Entwickler: Ghost Games
Publisher: Electronic Arts

Genre: Sport
USK Freigabe: Freigegeben ab 12 Jahren gemäß § 14 JuSchG.
ca. Preis: ab 39,99 €

Systeme: PC, PlayStation 4, Xbox One

Inhalt:
Need_for_Speed_Payback_logo

Dieser Herbst war für Rennspiel-Fans schlicht und ergreifend traumhaft. Angefangen bei F1 2018, über Forza Motorsport 7 und Gran Turismo Sport bis hin zu WRC 7, beinahe jede Woche kam ein neues Rennspiel heraus. Doch wie heißt es: irgendwann Enden auch die besten Dinge. Und so findet der wohl größte Rennspiel-Herbst aller Zeiten mit EAs Need for Speed Payback seinen Abschluss. Ob dieser auch ein Krönender ist, wird sich in diesem Test herausstellen.

Meinung:

Wenn man es nicht besser wüsste, könnte man glatt meinen, das Need vor Speed Payback das Videospiel zur Fast & Furious-Reihe ist. In Sachen Story bieten beide nämlich ähnlich langweilige, abstruse, völlig sinnbefreite und unglaubwürdige Geschichten samt den üblichen Klischee-Charakteren an. Das Pendant zu Dom, Letty und Co. aus Fast & Furious sind hier Tyler „Racer“ Morgen, sowie seine beiden besten und ebenfalls spielbaren Kumpels Mac aka „Showman“ und Jess „Wheelman“. Zusammen versuchen die Drei das House-Kartell, dass die Fiktive aber stark an Las Vegas erinnernde Stadt Fortune Valley beherrscht, zu stürzen. Und wie macht man das am besten? Selbstverständlich in Bester Fast & Furious-Manier durch illegale Straßenrennen. Ich sagte ja, dass die Story alles andere als sinnvoll ist und leider ist das nicht das Einzige, worauf dieses Prädikat zutrifft. Denn auch die Charaktere und die Dialoge zwischen ihnen sind nicht von besserer Qualität.
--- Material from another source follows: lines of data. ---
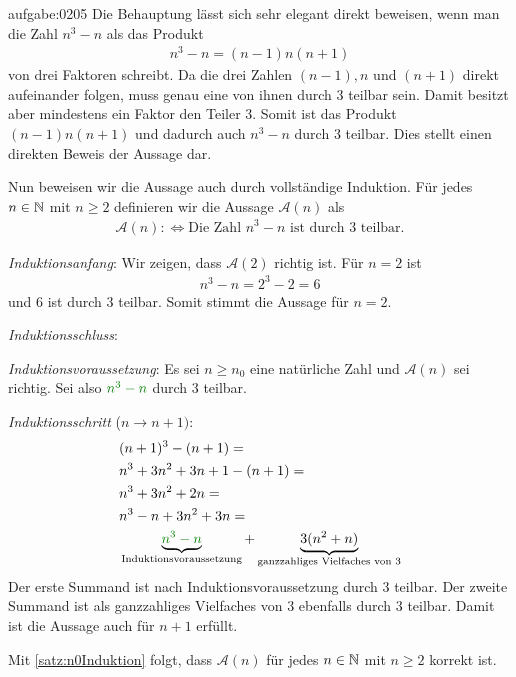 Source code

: \begin{antwort}{aufgabe:0205}
Die Behauptung lässt sich sehr elegant direkt beweisen, wenn man die Zahl $n^3-n$ als das Produkt
\begin{align*}
    n^3-n = (n-1)n(n+1)
\end{align*}
von drei Faktoren schreibt. Da die drei Zahlen $(n-1), n$ und $(n+1)$ direkt aufeinander folgen, muss genau eine von ihnen durch $3$ teilbar sein. Damit besitzt aber mindestens ein Faktor den Teiler $3$. Somit ist das Produkt $(n-1)n(n+1)$ und dadurch auch $n^3-n$ durch $3$ teilbar. Dies stellt einen direkten Beweis der Aussage dar.

Nun beweisen wir die Aussage auch durch vollständige Induktion. Für jedes $n\in\mathbb{N}$ mit $n\geq 2$ definieren wir die Aussage $\mathcal{A}(n)$ als
\begin{align*}
    \mathcal{A}(n) :\iff \text{Die Zahl } n^3-n \text{ ist durch $3$ teilbar}.
\end{align*}
\begin{aenum}
    \item \textit{Induktionsanfang}: Wir zeigen, dass $\mathcal{A}(2)$ richtig ist. Für $n=2$ ist
    \begin{align*}
        n^3-n = 2^3-2 = 6
    \end{align*}
    und $6$ ist durch $3$ teilbar. Somit stimmt die Aussage für $n=2$.
    \item \textit{Induktionsschluss}:
        \begin{renum}
            \item \textit{Induktionsvoraussetzung}: Es sei $n\geq n_0$ eine natürliche Zahl und $\mathcal{A}(n)$ sei richtig. Sei also $\textcolor{Green}{n^3-n}$ durch $3$ teilbar.
            \item \textit{Induktionsschritt} ($n\to n+1)$:
            \begin{align*}
                & (n+1)^3-(n+1) = \\
                & n^3+3n^2+3n+1 - (n+1) = \\
                & n^3+3n^2+2n = \\
                & n^3-n+3n^2+3n = \\
                & \underbrace{\textcolor{Green}{n^3-n}}_{\text{Induktionsvoraussetzung}}+\underbrace{3(n^2+n)}_{\text{ganzzahliges Vielfaches von $3$}}
            \end{align*}
        Der erste Summand ist nach Induktionsvoraussetzung durch $3$ teilbar. Der zweite Summand ist als ganzzahliges Vielfaches von $3$ ebenfalls durch $3$ teilbar. Damit ist die Aussage auch für $n+1$ erfüllt.
        \end{renum}
\end{aenum}
Mit \cref{satz:n0Induktion} folgt, dass $\mathcal{A}(n)$ für jedes $n\in\mathbb{N}$ mit $n\geq 2$ korrekt ist.
\end{antwort}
Die Charaktere besitzen null Tiefgang und die Sprüche, die sie von sich lassen, sind zum Fremdschämen.

Es hätte der krönende Abschluss sein können
Zum Glück ist die Story hier aber genau wie bei Fast & Furious nur ein unvermeidliches Übel für das, worum es eigentlich geht - möglichst schnell Auto zu fahren. Genau das macht in Need vor Speed Payback auch unheimlich viel Spaß. Die arcadige Fahrphysik ist unglaublich gut gelungen und erlaubt es einen seinen Boliden millimetergenau zu manövrieren. Besonders eindrucksvoll kommt das bei den Drift-Rennen zur Geltung, wo wir selbst in größter Schräglage noch dem entgegenkommenden Verkehr ausweichen können.
Need for Speed Payback könnte also tatsächlich der Arcade-Hit des Jahres und der krönende Abschluss des tollsten Rennspiel-Herbstes aller Zeiten sein, wenn es da nicht die ein oder andere seltsame Gameplay-Entscheidung seitens der Entwickler gäbe. Beispiel Story-Missionen bzw. Blockbuster-Missionen, wie sie hier genannt werden: Diese sind im Grunde wirklich toll, denn hier kommen meist alle drei Fahrer zum Einsatz, die alle ihre eigenen Aufgaben erledigen müssen. Zudem sind sie spektakulär inszeniert und erinnern mit ihren waghalsigen Stunts sehr an Fast & Furious. Das Problem hierbei ist allerdings, dass man gerade diese spektakulären Stunts nicht selber ausführen kann. Stattdessen wird einen das Heft des Handelns stets aus den Händen genommen, so dass man nur zuschauen darf, wie der Bolide in einer Zwischensequenz beispielsweise durch die Luft fliegt. Das ist wirklich bedauerlich, denn es wäre sicherlich cool gewesen, selber die teils irren Manöver ausführen zu dürfen.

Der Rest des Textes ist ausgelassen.